:: PROBLEM TO SOLVE ::
Output the entries in full and verbatim, pictures omitted.

:: INPUT DATA ::
⟨

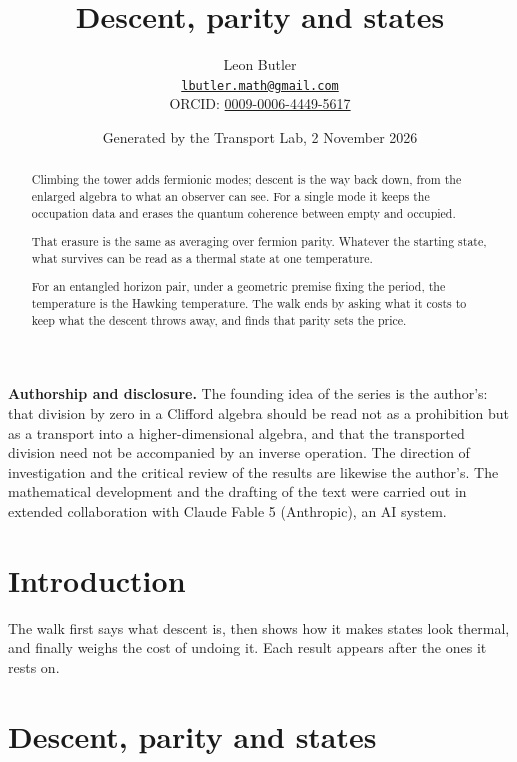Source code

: \documentclass[11pt]{article}
\title{\bfseries Descent, parity and states}
\author{Leon Butler\\ \normalsize\href{mailto:lbutler.math@gmail.com}{\texttt{lbutler.math@gmail.com}}\\ \normalsize ORCID: \href{https://orcid.org/0009-0006-4449-5617}{0009-0006-4449-5617}}
\date{Generated by the Transport Lab, 2 November 2026}
\theoremstyle{definition}
\theoremstyle{plain}
\begin{document}
\maketitle
\begin{abstract}
\normalsize
Climbing the tower adds fermionic modes; descent is the way back down, from the enlarged algebra to what an observer can see. For a single mode it keeps the occupation data and erases the quantum coherence between empty and occupied.

That erasure is the same as averaging over fermion parity. Whatever the starting state, what survives can be read as a thermal state at one temperature.

For an entangled horizon pair, under a geometric premise fixing the period, the temperature is the Hawking temperature. The walk ends by asking what it costs to keep what the descent throws away, and finds that parity sets the price.
\end{abstract}
\newpage
\noindent \textbf{Authorship and disclosure. }The founding idea of the series is the author's: that division by zero in a Clifford algebra should be read not as a prohibition but as a transport into a higher-dimensional algebra, and that the transported division need not be accompanied by an inverse operation. The direction of investigation and the critical review of the results are likewise the author's. The mathematical development and the drafting of the text were carried out in extended collaboration with Claude Fable 5 (Anthropic), an AI system.

\noindent{}
\newpage

\section*{Introduction}
The walk first says what descent is, then shows how it makes states look thermal, and finally weighs the cost of undoing it. Each result appears after the ones it rests on.

\section{Descent, parity and states}
\end{document}
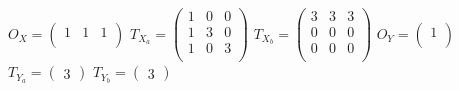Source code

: \documentclass[3p]{elsarticle}
\newcommand{\setproduct}{\times} %
\begin{document}
\begin{center}
$O_X= \left(%
\begin{array}{ccc}
  1 & 1 & 1 \\
\end{array}\right)$
$T_{X_a}=\left(%
\begin{array}{ccc}
  1 & 0 & 0 \\
  1 & 3 & 0 \\
  1 & 0 & 3 \\
\end{array}\right)$
$T_{X_b}=\left(%
\begin{array}{ccc}
  3 & 3 & 3 \\
  0 & 0 & 0 \\
  0 & 0 & 0 \\
\end{array}\right)$
\hspace{0.2cm}
$O_Y= \left(%
\begin{array}{c}
  1 \\
\end{array}\right)$
$T_{Y_a}=\left(%
\begin{array}{c}
  3
\end{array}\right)$
$T_{Y_b}=\left(%
\begin{array}{c}
  3
\end{array}\right)$
\end{center}
%
%
%
%
%
%
\end{document}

⟩

:: RESPONSE BOX ::
Source code

: \documentclass[11pt]{article}
\title{\bfseries Descent, parity and states}
\author{Leon Butler\\ \normalsize\href{mailto:lbutler.math@gmail.com}{\texttt{lbutler.math@gmail.com}}\\ \normalsize ORCID: \href{https://orcid.org/0009-0006-4449-5617}{0009-0006-4449-5617}}
\date{Generated by the Transport Lab, 2 November 2026}
\theoremstyle{definition}
\theoremstyle{plain}
\begin{document}
\maketitle
\begin{abstract}
\normalsize
Climbing the tower adds fermionic modes; descent is the way back down, from the enlarged algebra to what an observer can see. For a single mode it keeps the occupation data and erases the quantum coherence between empty and occupied.

That erasure is the same as averaging over fermion parity. Whatever the starting state, what survives can be read as a thermal state at one temperature.

For an entangled horizon pair, under a geometric premise fixing the period, the temperature is the Hawking temperature. The walk ends by asking what it costs to keep what the descent throws away, and finds that parity sets the price.
\end{abstract}
\newpage
\noindent \textbf{Authorship and disclosure. }The founding idea of the series is the author's: that division by zero in a Clifford algebra should be read not as a prohibition but as a transport into a higher-dimensional algebra, and that the transported division need not be accompanied by an inverse operation. The direction of investigation and the critical review of the results are likewise the author's. The mathematical development and the drafting of the text were carried out in extended collaboration with Claude Fable 5 (Anthropic), an AI system.

\noindent{}
\newpage

\section*{Introduction}
The walk first says what descent is, then shows how it makes states look thermal, and finally weighs the cost of undoing it. Each result appears after the ones it rests on.

\section{Descent, parity and states}
\end{document}
Source code

: \documentclass[3p]{elsarticle}
\newcommand{\setproduct}{\times} %
\begin{document}
\begin{center}
$O_X= \left(%
\begin{array}{ccc}
  1 & 1 & 1 \\
\end{array}\right)$
$T_{X_a}=\left(%
\begin{array}{ccc}
  1 & 0 & 0 \\
  1 & 3 & 0 \\
  1 & 0 & 3 \\
\end{array}\right)$
$T_{X_b}=\left(%
\begin{array}{ccc}
  3 & 3 & 3 \\
  0 & 0 & 0 \\
  0 & 0 & 0 \\
\end{array}\right)$
\hspace{0.2cm}
$O_Y= \left(%
\begin{array}{c}
  1 \\
\end{array}\right)$
$T_{Y_a}=\left(%
\begin{array}{c}
  3
\end{array}\right)$
$T_{Y_b}=\left(%
\begin{array}{c}
  3
\end{array}\right)$
\end{center}
%
%
%
%
%
%
\end{document}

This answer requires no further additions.